• **What is being asked**: The answer must be the lines from the one containing "greater than some" through the last line of the data below, copied exactly, with nothing else.

• **Data extracts**:

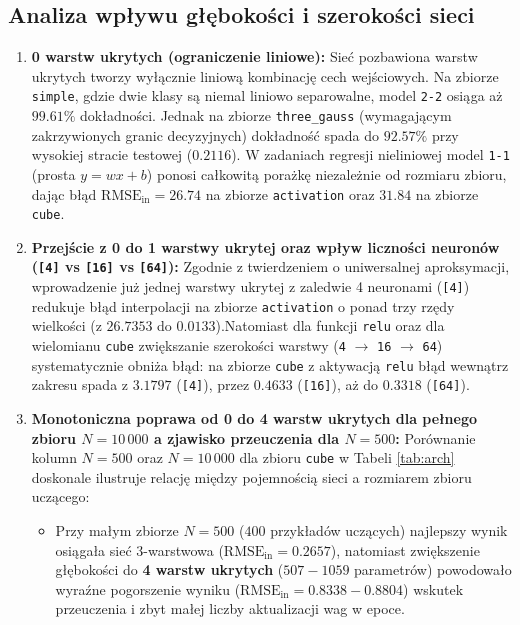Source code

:\documentclass{article}
\begin{document}
\subsection{Analiza wpływu głębokości i szerokości sieci}
\begin{enumerate}
    \item \textbf{0 warstw ukrytych (ograniczenie liniowe):}
    Sieć pozbawiona warstw ukrytych tworzy wyłącznie liniową kombinację cech wejściowych. Na zbiorze \texttt{simple}, gdzie dwie klasy są niemal liniowo separowalne, model \texttt{2-2} osiąga aż $99.61\%$ dokładności. Jednak na zbiorze \texttt{three\_gauss} (wymagającym zakrzywionych granic decyzyjnych) dokładność spada do $92.57\%$ przy wysokiej stracie testowej ($0.2116$). W zadaniach regresji nieliniowej model \texttt{1-1} (prosta $y = wx + b$) ponosi całkowitą porażkę niezależnie od rozmiaru zbioru, dając błąd $\text{RMSE}_{\text{in}} = 26.74$ na zbiorze \texttt{activation} oraz $31.84$ na zbiorze \texttt{cube}.
    \item \textbf{Przejście z 0 do 1 warstwy ukrytej oraz wpływ liczności neuronów (\texttt{[4]} vs \texttt{[16]} vs \texttt{[64]}):}
    Zgodnie z twierdzeniem o uniwersalnej aproksymacji, wprowadzenie już jednej warstwy ukrytej z zaledwie 4 neuronami (\texttt{[4]}) redukuje błąd interpolacji na zbiorze \texttt{activation} o ponad trzy rzędy wielkości (z $26.7353$ do $\mathbf{0.0133}$).Natomiast dla funkcji \texttt{relu} oraz dla wielomianu \texttt{cube} zwiększanie szerokości warstwy (\texttt{4} $\to$ \texttt{16} $\to$ \texttt{64}) systematycznie obniża błąd: na zbiorze \texttt{cube} z aktywacją \texttt{relu} błąd wewnątrz zakresu spada z $3.1797$ (\texttt{[4]}), przez $0.4633$ (\texttt{[16]}), aż do $0.3318$ (\texttt{[64]}).
    \item \textbf{Monotoniczna poprawa od 0 do 4 warstw ukrytych dla pełnego zbioru $N = 10\,000$ a zjawisko przeuczenia dla $N = 500$:}
    Porównanie kolumn $N = 500$ oraz $N = 10\,000$ dla zbioru \texttt{cube} w Tabeli \ref{tab:arch} doskonale ilustruje relację między pojemnością sieci a rozmiarem zbioru uczącego:
    \begin{itemize}
        \item Przy małym zbiorze \textbf{$N = 500$} ($400$ przykładów uczących) najlepszy wynik osiągała sieć 3-warstwowa ($\text{RMSE}_{\text{in}} = 0.2657$), natomiast zwiększenie głębokości do \textbf{4 warstw ukrytych} ($507 - 1059$ parametrów) powodowało wyraźne pogorszenie wyniku ($\text{RMSE}_{\text{in}} = 0.8338 - 0.8804$) wskutek przeuczenia i zbyt małej liczby aktualizacji wag w epoce.

\end{itemize}
\end{enumerate}
\end{document}
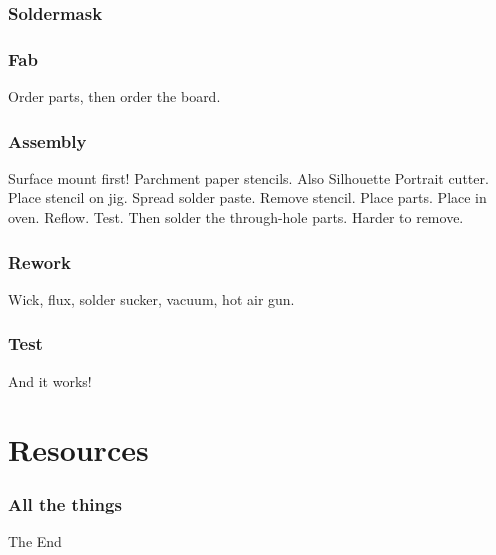 \documentclass{beamer}
\begin{document}

\begin{frame}
\frametitle{Soldermask}
\end{frame}


\begin{frame}
\frametitle{Fab}
Order parts, then order the board. 
\end{frame}


\begin{frame}
\frametitle{Assembly}
Surface mount first! Parchment paper stencils. Also Silhouette Portrait cutter. Place stencil on jig. Spread solder paste. Remove stencil. Place parts. Place in oven. Reflow. Test. Then solder the through-hole parts. Harder to remove. 
\end{frame}


\begin{frame}
\frametitle{Rework}
Wick, flux, solder sucker, vacuum, hot air gun. 
\end{frame}


\begin{frame}
\frametitle{Test}
And it works!
\end{frame}

\section{Resources} 
\begin{frame}
\frametitle{All the things}
\end{frame}

\begin{frame}
\Huge{\centerline{The End}}
\end{frame}

\end{document}
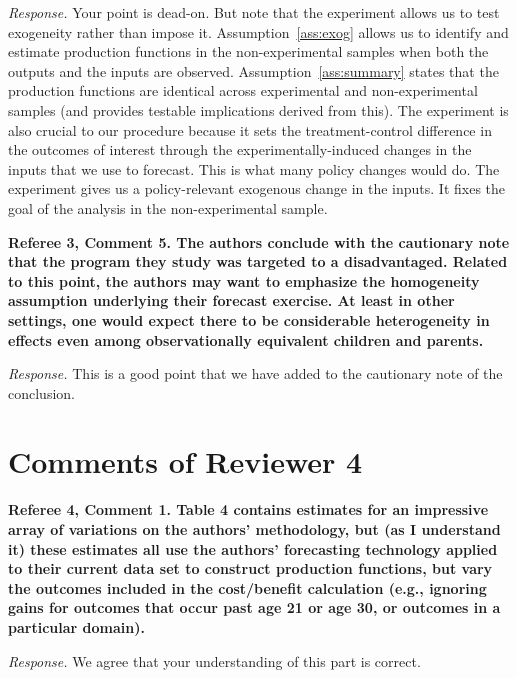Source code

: \noindent \textit{Response.} Your point is dead-on. But note that the experiment allows us to test exogeneity rather than impose it. Assumption~\ref{ass:exog} allows us to identify and estimate production functions in the non-experimental samples when both the outputs and the inputs are observed. Assumption~\ref{ass:summary} states that the production functions are identical across experimental and non-experimental samples (and provides testable implications derived from this). The experiment is also crucial to our procedure because it sets the treatment-control difference in the outcomes of interest through the experimentally-induced changes in the inputs that we use to forecast. This is what many policy changes would do. The experiment gives us a policy-relevant exogenous change in the inputs. It fixes the goal of the analysis in the non-experimental sample.

\noindent \textbf{Referee 3, Comment 5. The authors conclude with the cautionary note that the program they study was targeted to a disadvantaged. Related to this point, the authors may want to emphasize the homogeneity assumption underlying their forecast exercise. At least in other settings, one would expect there to be considerable heterogeneity in effects even among observationally equivalent children and parents.}

\noindent \textit{Response.} This is a good point that we have added to the cautionary note of the conclusion.

\section*{Comments of Reviewer 4}

\noindent \textbf{Referee 4, Comment 1. Table 4 contains estimates for an impressive array of variations on the authors' methodology, but (as I understand it) these estimates all use the authors' forecasting technology applied to their current data set to construct production functions, but vary the outcomes included in the cost/benefit calculation (e.g., ignoring gains for outcomes that occur past age 21 or age 30, or outcomes in a particular domain).}

\noindent \textit{Response.} We agree that your understanding of this part is correct.
 
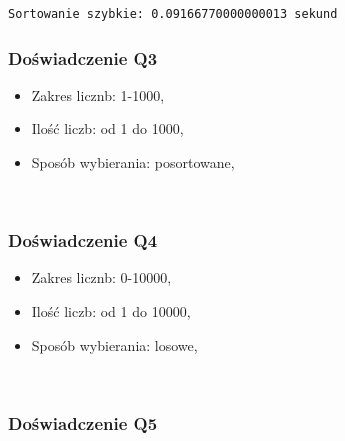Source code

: \documentclass[11pt]{article}
\providecommand{\tightlist}{%
      \setlength{\itemsep}{0pt}\setlength{\parskip}{0pt}}
\begin{document}
    \begin{Verbatim}[commandchars=\\\{\}]
Sortowanie szybkie: 0.09166770000000013 sekund
    \end{Verbatim}

    \hypertarget{doux15bwiadczenie-q3}{%
\subsubsection{Doświadczenie Q3}\label{doux15bwiadczenie-q3}}

\begin{itemize}
\tightlist
\item
  Zakres licznb: 1-1000,
\item
  Ilość liczb: od 1 do 1000,
\item
  Sposób wybierania: posortowane,
\end{itemize}

    \begin{center}
    \end{center}
    { \hspace*{\fill} \\}
    
    \hypertarget{doux15bwiadczenie-q4}{%
\subsubsection{Doświadczenie Q4}\label{doux15bwiadczenie-q4}}

\begin{itemize}
\tightlist
\item
  Zakres licznb: 0-10000,
\item
  Ilość liczb: od 1 do 10000,
\item
  Sposób wybierania: losowe,
\end{itemize}

    \begin{center}
    \end{center}
    { \hspace*{\fill} \\}
    
    \hypertarget{doux15bwiadczenie-q5}{%
\subsubsection{Doświadczenie Q5}\label{doux15bwiadczenie-q5}}
\end{document}
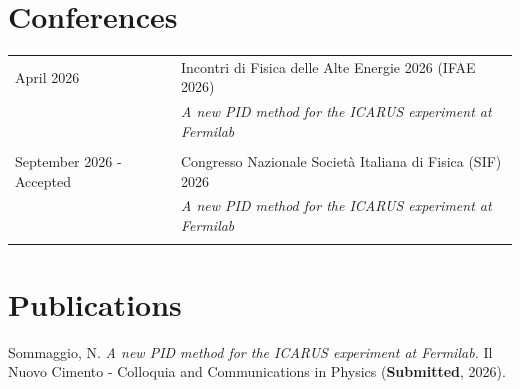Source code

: \documentclass[a4paper,12pt]{article}
\begin{document}





\section{Conferences}

\begin{tabularx}{\linewidth}{@{}l X@{}}	
April 2026 & Incontri di Fisica delle Alte Energie 2026 (IFAE 2026) \\
& \textit{A new PID method for the ICARUS experiment at Fermilab} \\\\

September 2026 - Accepted & Congresso Nazionale Società Italiana di Fisica (SIF) 2026 \\
& \textit{A new PID method for the ICARUS experiment at Fermilab} \\\\

\end{tabularx}


\section{Publications}

Sommaggio, N. \textit{A new PID method for the ICARUS experiment at Fermilab.} Il Nuovo Cimento - Colloquia and Communications in Physics (\textbf{Submitted}, 2026).



\vfill
{}
\end{document}
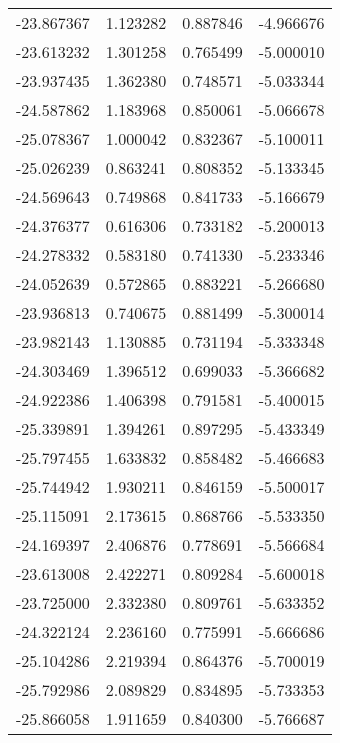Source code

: \begin{tabular}{rrrr}
      -23.867367 &         1.123282 &    0.887846 &  -4.966676 \\
      -23.613232 &         1.301258 &    0.765499 &  -5.000010 \\
      -23.937435 &         1.362380 &    0.748571 &  -5.033344 \\
      -24.587862 &         1.183968 &    0.850061 &  -5.066678 \\
      -25.078367 &         1.000042 &    0.832367 &  -5.100011 \\
      -25.026239 &         0.863241 &    0.808352 &  -5.133345 \\
      -24.569643 &         0.749868 &    0.841733 &  -5.166679 \\
      -24.376377 &         0.616306 &    0.733182 &  -5.200013 \\
      -24.278332 &         0.583180 &    0.741330 &  -5.233346 \\
      -24.052639 &         0.572865 &    0.883221 &  -5.266680 \\
      -23.936813 &         0.740675 &    0.881499 &  -5.300014 \\
      -23.982143 &         1.130885 &    0.731194 &  -5.333348 \\
      -24.303469 &         1.396512 &    0.699033 &  -5.366682 \\
      -24.922386 &         1.406398 &    0.791581 &  -5.400015 \\
      -25.339891 &         1.394261 &    0.897295 &  -5.433349 \\
      -25.797455 &         1.633832 &    0.858482 &  -5.466683 \\
      -25.744942 &         1.930211 &    0.846159 &  -5.500017 \\
      -25.115091 &         2.173615 &    0.868766 &  -5.533350 \\
      -24.169397 &         2.406876 &    0.778691 &  -5.566684 \\
      -23.613008 &         2.422271 &    0.809284 &  -5.600018 \\
      -23.725000 &         2.332380 &    0.809761 &  -5.633352 \\
      -24.322124 &         2.236160 &    0.775991 &  -5.666686 \\
      -25.104286 &         2.219394 &    0.864376 &  -5.700019 \\
      -25.792986 &         2.089829 &    0.834895 &  -5.733353 \\
      -25.866058 &         1.911659 &    0.840300 &  -5.766687 \\

\end{tabular}
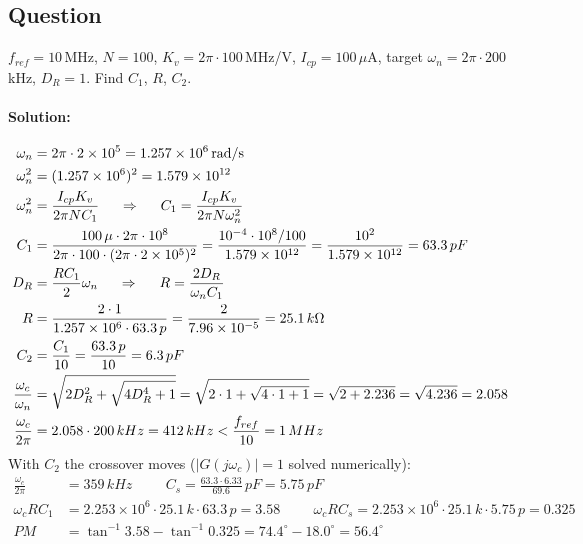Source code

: \subsection{Question}
\(f_{ref} = 10\,\)MHz, \(N = 100\), \(K_v = 2\pi \cdot 100\,\)MHz/V,
\(I_{cp} = 100\,\mu\)A, target \(\omega_n = 2\pi \cdot 200\,\)kHz, \(D_R = 1\). Find
\(C_1\), \(R\), \(C_2\).
\paragraph{Solution:}
\begin{align*}
  \omega_n &= 2\pi \cdot 2 \times 10^5 = 1.257 \times 10^6\,\text{rad/s} \\
  \omega_n^2 &= (1.257 \times 10^6)^2 = 1.579 \times 10^{12} \\
  \omega_n^2 &= \frac{I_{cp} K_v}{2\pi N C_1} \hspace{0.5cm} \Rightarrow \hspace{0.5cm} C_1 = \frac{I_{cp} K_v}{2\pi N \omega_n^2} \\
  C_1 &= \frac{100\,\mu \cdot 2\pi \cdot 10^8}{2\pi \cdot 100 \cdot (2\pi \cdot 2 \times 10^5)^2} = \frac{10^{-4} \cdot 10^8 / 100}{1.579 \times 10^{12}} = \frac{10^{2}}{1.579 \times 10^{12}} = 63.3\,pF \\
  D_R &= \frac{RC_1}{2}\omega_n \hspace{0.5cm} \Rightarrow \hspace{0.5cm} R = \frac{2 D_R}{\omega_n C_1} \\
  R &= \frac{2 \cdot 1}{1.257 \times 10^6 \cdot 63.3\,p} = \frac{2}{7.96 \times 10^{-5}} = 25.1\,k\Omega \\
  C_2 &= \frac{C_1}{10} = \frac{63.3\,p}{10} = 6.3\,pF \\
  \frac{\omega_c}{\omega_n} &= \sqrt{2 D_R^2 + \sqrt{4 D_R^4 + 1}} = \sqrt{2 \cdot 1 + \sqrt{4 \cdot 1 + 1}} = \sqrt{2 + 2.236} = \sqrt{4.236} = 2.058 \\
  \frac{\omega_c}{2\pi} &= 2.058 \cdot 200\,kHz = 412\,kHz < \frac{f_{ref}}{10} = 1\,MHz
\end{align*}
With \(C_2\) the crossover moves (\(|G(j\omega_c)| = 1\) solved numerically):
\begin{align*}
  \frac{\omega_c}{2\pi} &= 359\,kHz \hspace{1cm} C_s = \frac{63.3 \cdot 6.33}{69.6}\,pF = 5.75\,pF \\
  \omega_c RC_1 &= 2.253 \times 10^6 \cdot 25.1\,k \cdot 63.3\,p = 3.58 \hspace{1cm} \omega_c RC_s = 2.253 \times 10^6 \cdot 25.1\,k \cdot 5.75\,p = 0.325 \\
  PM &= \tan^{-1}3.58 - \tan^{-1}0.325 = 74.4^\circ - 18.0^\circ = 56.4^\circ
\end{align*}

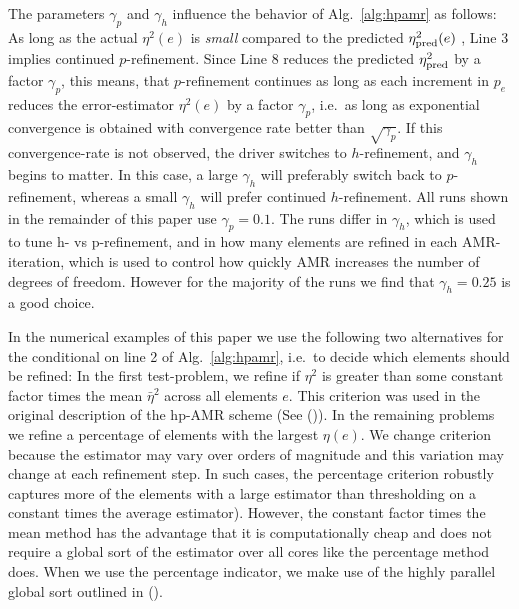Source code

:   The parameters $\gamma_p$ and $\gamma_h$
      influence the behavior of Alg.~\ref{alg:hpamr} as follows: As
      long as the actual $\eta^2(e)$ is \textit{small} compared to the
      predicted $\eta^2_{\rm pred}(e)$ , Line 3 implies continued
      $p$-refinement.  Since Line 8 reduces the predicted $\eta^2_{\rm
        pred}$ by a factor $\gamma_p$, this means, that $p$-refinement
      continues as long as each increment in $p_e$ reduces the
      error-estimator $\eta^2(e)$ by a factor $\gamma_p$, i.e.\ as
      long as exponential convergence is obtained with convergence
      rate better than $\sqrt{\gamma_p}$.  If this convergence-rate is
      not observed, the driver switches to $h$-refinement, and
      $\gamma_h$ begins to matter.  In this case, a large $\gamma_h$
      will preferably switch back to $p$-refinement, whereas a small
      $\gamma_h$ will prefer continued $h$-refinement.  All runs shown
      in the remainder of this paper use $\gamma_p=0.1$.  The runs
      differ in $\gamma_h$, which is used to tune h- vs p-refinement,
      and in how many elements are refined in each AMR-iteration,
      which is used to control how quickly AMR increases the number of
      degrees of freedom. However for the majority of the runs we find that $\gamma_h=0.25$ is a good choice.
  
In the numerical examples of this paper we use the
  following two alternatives for the conditional on line 2 of
  Alg.~\ref{alg:hpamr}, i.e.\ to decide which elements should be
  refined: In the first test-problem, we refine if $\eta^2$ is
greater than some constant factor times the mean $\bar \eta^2$ across all elements $e$. This criterion was used in the original description of the hp-AMR scheme (See (\cite{melenk2001residual})).  In
the remaining problems we refine a percentage of elements with the largest $\eta(e)$. We change criterion because the estimator may vary over orders of magnitude and this variation may change at each refinement step. In such cases, the percentage criterion robustly captures more of the elements with a large estimator than thresholding on a constant times the average estimator). However, the constant factor times the
mean method has the advantage that it is computationally cheap and
does not require a global sort of the estimator over all cores like the
percentage method does. When we use the percentage indicator, we make use of the highly parallel global sort outlined in (\cite{feng2015mp}).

• **Completed exercise**:
greater than some constant factor times the mean $\bar \eta^2$ across all elements $e$. This criterion was used in the original description of the hp-AMR scheme (See (\cite{melenk2001residual})).  In
the remaining problems we refine a percentage of elements with the largest $\eta(e)$. We change criterion because the estimator may vary over orders of magnitude and this variation may change at each refinement step. In such cases, the percentage criterion robustly captures more of the elements with a large estimator than thresholding on a constant times the average estimator). However, the constant factor times the
mean method has the advantage that it is computationally cheap and
does not require a global sort of the estimator over all cores like the
percentage method does. When we use the percentage indicator, we make use of the highly parallel global sort outlined in (\cite{feng2015mp}).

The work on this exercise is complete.